A few weeks ago, a group of activists and scholars of environmental justice met at The Franklinton Center at Bricks for the 17th annual North Carolina Environmental Justice Summit. The former slave plantation and early African American school in Whitakers, NC that has been repurposed as a training, retreat, and educational center for social justice, made for a profound setting for the opening night screening of Come Hell or High Water: The Battle for Turkey Creek by Leah Mahan. Fifty participants gathered to watch and discuss the painful but inspiring story of Derrick Evans and the community of Turkey Creek on the gulf coast of Mississippi, which battled powerful developers and myopic politicians in an effort to save their community’s land, history, and culture.

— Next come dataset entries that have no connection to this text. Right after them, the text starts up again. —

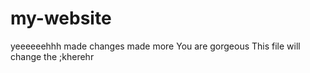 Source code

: # my-website
yeeeeeehhh
made changes
made more
You are gorgeous
This file will change the ;kherehr 
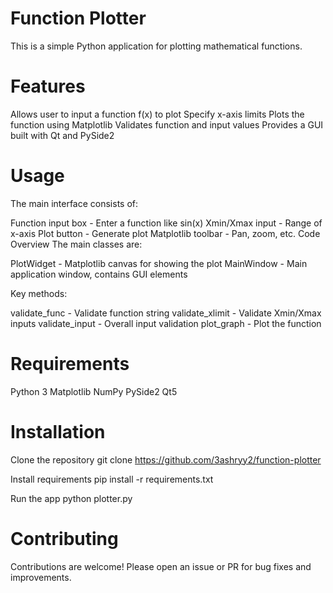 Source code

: # Function Plotter
This is a simple Python application for plotting mathematical functions.

# Features
Allows user to input a function f(x) to plot
Specify x-axis limits
Plots the function using Matplotlib
Validates function and input values
Provides a GUI built with Qt and PySide2

# Usage

The main interface consists of:

Function input box - Enter a function like sin(x)
Xmin/Xmax input - Range of x-axis
Plot button - Generate plot
Matplotlib toolbar - Pan, zoom, etc.
Code Overview
The main classes are:

PlotWidget - Matplotlib canvas for showing the plot
MainWindow - Main application window, contains GUI elements

Key methods:

validate_func - Validate function string
validate_xlimit - Validate Xmin/Xmax inputs
validate_input - Overall input validation
plot_graph - Plot the function

# Requirements
Python 3
Matplotlib
NumPy
PySide2
Qt5
# Installation

Clone the repository
git clone https://github.com/3ashryy2/function-plotter


Install requirements
pip install -r requirements.txt

Run the app
python plotter.py

# Contributing
Contributions are welcome! Please open an issue or PR for bug fixes and improvements.



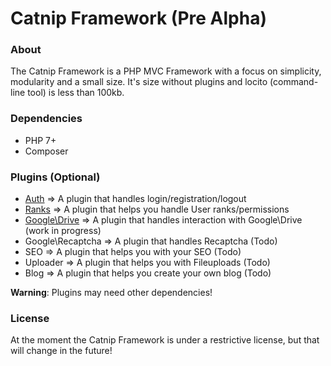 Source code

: # Catnip Framework (Pre Alpha)
 
### About
The Catnip Framework is a PHP MVC Framework with a focus on simplicity, modularity and a small size.
It's size without plugins and locito (command-line tool) is less than 100kb.

### Dependencies
* PHP 7+
* Composer

### Plugins (Optional)
* [Auth](https://github.com/daredloco/catnip/tree/main/plugins/Auth) => A plugin that handles login/registration/logout
* [Ranks](https://github.com/daredloco/catnip/tree/main/plugins/Ranks) => A plugin that helps you handle User ranks/permissions
* [Google\Drive](https://github.com/daredloco/catnip/tree/main/plugins/Google) => A plugin that handles interaction with Google\Drive (work in progress)
* Google\Recaptcha => A plugin that handles Recaptcha (Todo)
* SEO => A plugin that helps you with your SEO (Todo)
* Uploader => A plugin that helps you with Fileuploads (Todo)
* Blog => A plugin that helps you create your own blog (Todo)

**Warning**: Plugins may need other dependencies!

### License
At the moment the Catnip Framework is under a restrictive license, but that will change in the future!
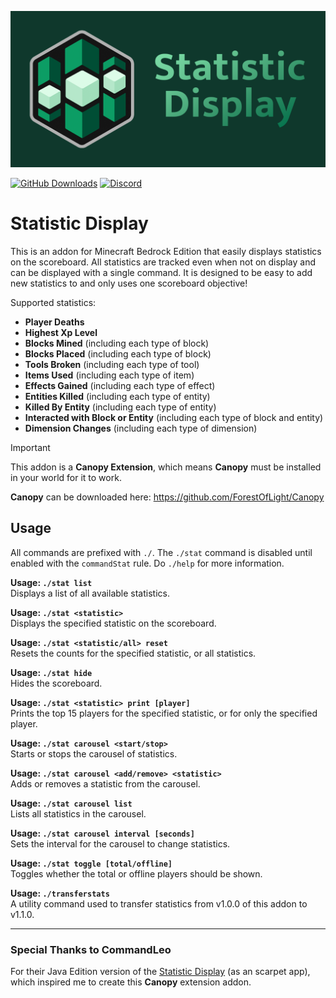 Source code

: ![Statistic Display Logo](./stat_logo_banner.png)

[![GitHub Downloads](https://img.shields.io/github/downloads/ForestOfLight/Statistic-Display/total?label=Github%20downloads&logo=github)](https://github.com/ForestOfLight/Statistic-Display/releases/latest)
[![Discord](https://badgen.net/discord/members/9KGche8fxm?icon=discord&label=Discord&list=what)](https://discord.gg/9KGche8fxm)
<!-- [![Curseforge Downloads](https://cf.way2muchnoise.eu/full_1093805_downloads.svg)](https://www.curseforge.com/minecraft-bedrock/addons/understudy) -->

# Statistic Display
This is an addon for Minecraft Bedrock Edition that easily displays statistics on the scoreboard. All statistics are tracked even when not on display and can be displayed with a single command. It is designed to be easy to add new statistics to and only uses one scoreboard objective!

Supported statistics:
- **Player Deaths**
- **Highest Xp Level**
- **Blocks Mined** (including each type of block)
- **Blocks Placed** (including each type of block)
- **Tools Broken** (including each type of tool)
- **Items Used** (including each type of item)
- **Effects Gained** (including each type of effect)
- **Entities Killed** (including each type of entity)
- **Killed By Entity** (including each type of entity)
- **Interacted with Block or Entity** (including each type of block and entity)
- **Dimension Changes** (including each type of dimension)

> [!IMPORTANT]
> This addon is a **Canopy Extension**, which means **Canopy** must be installed in your world for it to work.

**Canopy** can be downloaded here: https://github.com/ForestOfLight/Canopy

## Usage
All commands are prefixed with `./`. The `./stat` command is disabled until enabled with the `commandStat` rule. Do `./help` for more information.

**Usage: `./stat list`**  
Displays a list of all available statistics.

**Usage: `./stat <statistic>`**  
Displays the specified statistic on the scoreboard.

**Usage: `./stat <statistic/all> reset`**  
Resets the counts for the specified statistic, or all statistics.

**Usage: `./stat hide`**  
Hides the scoreboard.

**Usage: `./stat <statistic> print [player]`**  
Prints the top 15 players for the specified statistic, or for only the specified player.

**Usage: `./stat carousel <start/stop>`**  
Starts or stops the carousel of statistics.

**Usage: `./stat carousel <add/remove> <statistic>`**  
Adds or removes a statistic from the carousel.

**Usage: `./stat carousel list`**  
Lists all statistics in the carousel.

**Usage: `./stat carousel interval [seconds]`**  
Sets the interval for the carousel to change statistics.

**Usage: `./stat toggle [total/offline]`**  
Toggles whether the total or offline players should be shown.

**Usage: `./transferstats`**  
A utility command used to transfer statistics from v1.0.0 of this addon to v1.1.0.

---

### Special Thanks to CommandLeo

For their Java Edition version of the [Statistic Display](https://github.com/CommandLeo/scarpet/wiki/Statistic-Display) (as an scarpet app), which inspired me to create this **Canopy** extension addon. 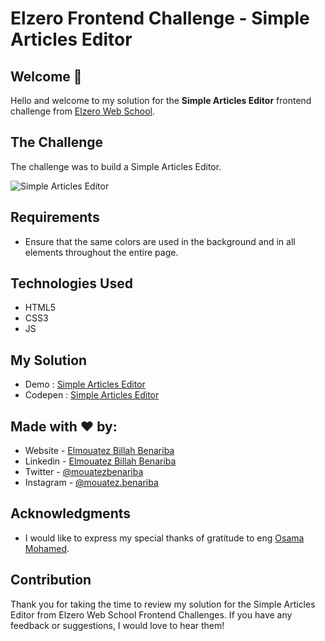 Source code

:# Elzero Frontend Challenge - Simple Articles Editor

## Welcome 👋

Hello and welcome to my solution for the **Simple Articles Editor** frontend challenge from [Elzero Web School](https://elzero.org/category/challenges/front-end-challenges/).

## The Challenge

The challenge was to build a Simple Articles Editor.

![Simple Articles Editor](https://elzero.org/wp-content/uploads/2022/01/frontend-simple-articles-editor.gif)

## Requirements

- Ensure that the same colors are used in the background and in all elements throughout the entire page.

## Technologies Used

- HTML5
- CSS3
- JS

## My Solution

- Demo : [Simple Articles Editor](https://mouatezbenariba.github.io/Elzero-Frontend-Challenges/simple-articles-editor/)
- Codepen : [Simple Articles Editor](https://codepen.io/mouatezbenariba/pen/QWJOKOp)

## Made with ❤ by:

- Website - [Elmouatez Billah Benariba](https://www.mouatezbenariba.me/)
- Linkedin - [Elmouatez Billah Benariba](https://www.linkedin.com/in/mouatezbenariba/)
- Twitter - [@mouatezbenariba](https://twitter.com/mouatezbenariba)
- Instagram - [@mouatez.benariba](https://www.instagram.com/mouatez.benariba/)

## Acknowledgments

- I would like to express my special thanks of gratitude to eng [Osama Mohamed](https://github.com/OsamaElzero).

## Contribution

Thank you for taking the time to review my solution for the Simple Articles Editor from Elzero Web School Frontend Challenges. If you have any feedback or suggestions, I would love to hear them!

Encapsulating pertinent issues of environmental racism, land loss among African American communities, urbanization, and lack of political recognition, the story of Turkey Creek parallels the story of many communities in North Carolina who have organized and come together in struggles for environmental justice. The goal for the screening was to help community members and advocates consider new ways to address environmental justice and land loss prevention.
Local and long standing environmental justice organizers Omega Wilson of West End Revitalization Association (WERA); David Caldwell with Roger Eubanks Neighborhood Association (RENA) and Coalition to End Environmental Racism (CEER); and Omari Wilson with The Landloss Prevention Project and the EJ Network facilitated the audience discussion.

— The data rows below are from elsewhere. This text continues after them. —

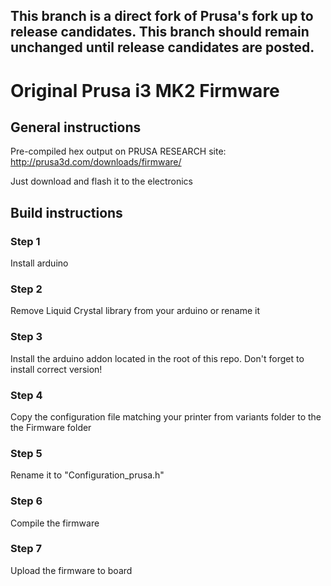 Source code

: ## This branch is a direct fork of Prusa's fork up to release candidates. This branch should remain unchanged until release candidates are posted.

# Original Prusa i3 MK2 Firmware

## General instructions

Pre-compiled hex output on PRUSA RESEARCH site: http://prusa3d.com/downloads/firmware/

Just download and flash it to the electronics


## Build instructions

### Step 1

Install arduino

### Step 2

Remove Liquid Crystal library from your arduino or rename it

### Step 3

Install the arduino addon located in the root of this repo. Don't forget to install correct version!

### Step 4

Copy the configuration file matching your printer from variants folder to the the Firmware folder

### Step 5

Rename it to "Configuration_prusa.h"

### Step 6

Compile the firmware

### Step 7

Upload the firmware to board





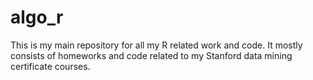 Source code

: # algo_r

This is my main repository for all my R related work and code. 
It mostly consists of homeworks and code related to my
Stanford data mining certificate courses.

The film elicited cheers, applause, outrage, and even some laughter was heard when Derrick Evans teases the young person working in the Boston community garden for pulling the collard greens rather than the weeds. During the question and answer session, the audience talked about issues like urbanization and the encroachment of development into their rural lands. David Caldwell reflected that Turkey Creek could be replaced with his community of Roger’s Road scene-by-scene. Others empathized with the destruction and loss of family land. Many audience members identified with the invisibility of their communities in the eyes of local politicians who “didn’t even know their community was there.” One person asked if we had “ever heard of Shiloh?” a town near Cary that “used to be there.” She pointed out that Turkey Creek could have easily disappeared like Shiloh had it not been for the commitment and ingenuity of Evans’ fight.
Meanwhile, another environmental justice screening of Come Hell or High Water took place at the 25th annual Gullah/Geechee Seafood Festival at the Hunting Island Nature Center in South Carolina on October 25. This event is part of the larger Gullah/Geechee Heritage/Awareness Month celebrating the living traditions of the Gullah/Geechee nation, descendents of blended African ethnic and Indigenous groups that have lived on the barrier islands and coasts of North and South Carolina, Georgia, and Florida since chattel enslavement. The Gullah/Geechee work to preserve cultural heritage and food security, fight displacement due to development and destruction of coastal lands, and advocate for self-determination through various projects like the Sea Island Coalition and the Fishing Association.